House Transportation Committee chairman, Rep. Bill Shuster (R-Pa.), said he opposes an increase in the fuel tax, which funds highways and helps subsidize public transit. The U. S. Chamber of Commerce, the American Automobile Association, and the ATA all want Congress to increase the gas tax. In the House, Rep. Earl Blumenauer (D-Ore.) announced the proposal (H.R. 3636) in December to increase federal fuel taxes by 15 cents over the next three years. Whether he can convince his fellow democrat and committee chair remains to be seen.
Public opinion polls come out fairly strongly against fuel tax hikes, not because people believe the roads are in good shape, but because they don’t trust the government to spend the extra money wisely. As Robert Poole of the Reason Foundation points out, “That isn’t surprising, considering the federal Highway Trust Fund has been tapped in the past to pay for things like "bridges to nowhere," mass transit, recreational trails and museums, in addition to highway construction and repair.”

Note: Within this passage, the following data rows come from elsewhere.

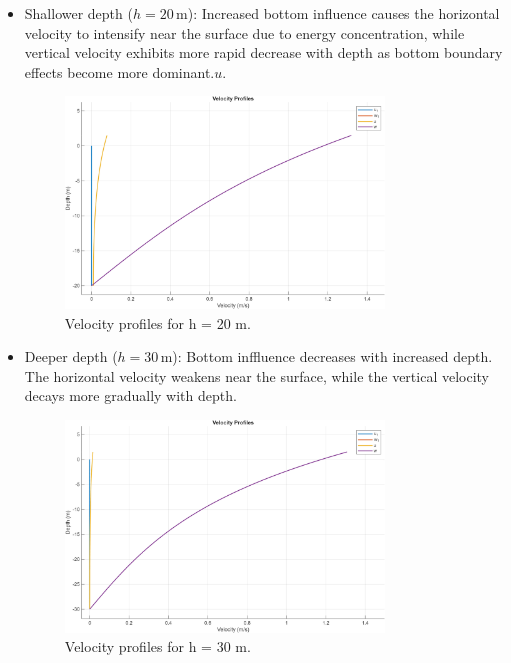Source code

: \documentclass[a4paper]{article}
\begin{document}
\begin{itemize}  
    \item {Shallower depth (\( h = 20 \, \text{m} \))}: Increased bottom influence causes the horizontal velocity to intensify near the surface due to energy concentration, while vertical velocity exhibits more rapid decrease with depth as bottom boundary effects become more dominant.\( u \). 
    \begin{figure}[H]
        \centering
        \includegraphics[width=0.8\textwidth]{CE591HW1-Q1c1.png}
        \caption{\small Velocity profiles for h = 20 m.}
        \label{fig:plot2c_1}
    \end{figure} 
    \item {Deeper depth (\( h = 30 \, \text{m} \))}: Bottom inffluence decreases with increased depth. The horizontal velocity weakens near the surface, while the vertical velocity decays more gradually with depth. 
    \begin{figure}[H]
        \centering
        \includegraphics[width=0.8\textwidth]{CE591HW1-Q1c2.png}
        \caption{\small Velocity profiles for h = 30 m.}
        \label{fig:plot2c_2}
    \end{figure} 
\end{itemize}  
\vspace{0.5cm}
\end{document}
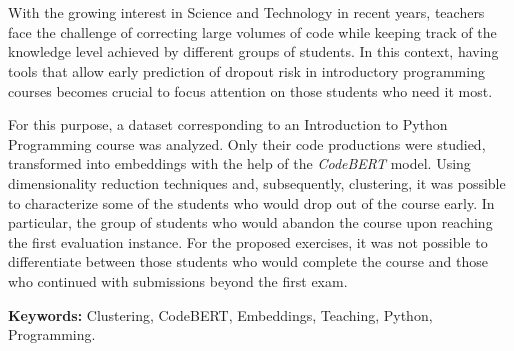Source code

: \chapter*{\runtitulo}
\noindent With the growing interest in Science and Technology in recent years, teachers face the challenge of correcting large volumes of code while keeping track of the knowledge level achieved by different groups of students. In this context, having tools that allow early prediction of dropout risk in introductory programming courses becomes crucial to focus attention on those students who need it most.

For this purpose, a dataset corresponding to an Introduction to Python Programming course was analyzed. Only their code productions were studied, transformed into embeddings with the help of the \emph{CodeBERT} model. Using dimensionality reduction techniques and, subsequently, clustering, it was possible to characterize some of the students who would drop out of the course early. In particular, the group of students who would abandon the course upon reaching the first evaluation instance. For the proposed exercises, it was not possible to differentiate between those students who would complete the course and those who continued with submissions beyond the first exam.
\bigskip

\noindent\textbf{Keywords:} Clustering, CodeBERT, Embeddings, Teaching, Python, Programming.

Gallop reports that a record high percentage of Americans believe that Big Government is a greater threat to the future of the country than Big Business or Big Labor. Several groups, including Cato, believe that the federal government has outlived its usefulness in highway funding. Gabriel Roth of The Independent Institute summed it up pretty well, “The purpose of federal financing — completion of the Interstate Highway System — has been virtually achieved, and it is difficult to identify other advantages from federal financing. The disadvantages of federal financing — increased costs and intrusive regulation — are evident and substantial.”
The alternative of more tolling or a vehicle miles travelled (VMT) tax are also problematic. In theory, with greater fuel economy, fewer miles driven per capita, and more hybrid and electric vehicles, the federal fuel tax may not be the best long-term solution to highway funding, and electric vehicles are getting a free ride today. But that long term is a long way off and highway funding is needed now. The trucking industry is already required to track and report miles driven by state and thus is not terribly concerned about a VMT. But for passenger vehicles, the cost, complexity, and opportunity for fraud and abuse in requiring every U.S. motorist to report miles driven and pay a tax on those miles is mind boggling.
So what is likely to happen? Keep in mind that the prior highway bill SAFETEA-LU was originally set to expire September 30, 2009 but was extended 10 times for a total of 3 years before the 2-year MAP-21 bill was passed. In an election year, I think it is highly likely that MAP-21 will be extended, fuel taxes will not be increased, and we will transfer more money from the General Fund to the Federal Highway Trust Fund to keep it solvent. Everyone wins, except those concerned about $17 trillion dollars in federal debt that continues to rise and those who believe that the fuel tax user-fee system that built our fantastic Interstate Highway system can surely be modified in a manner that keeps it well maintained.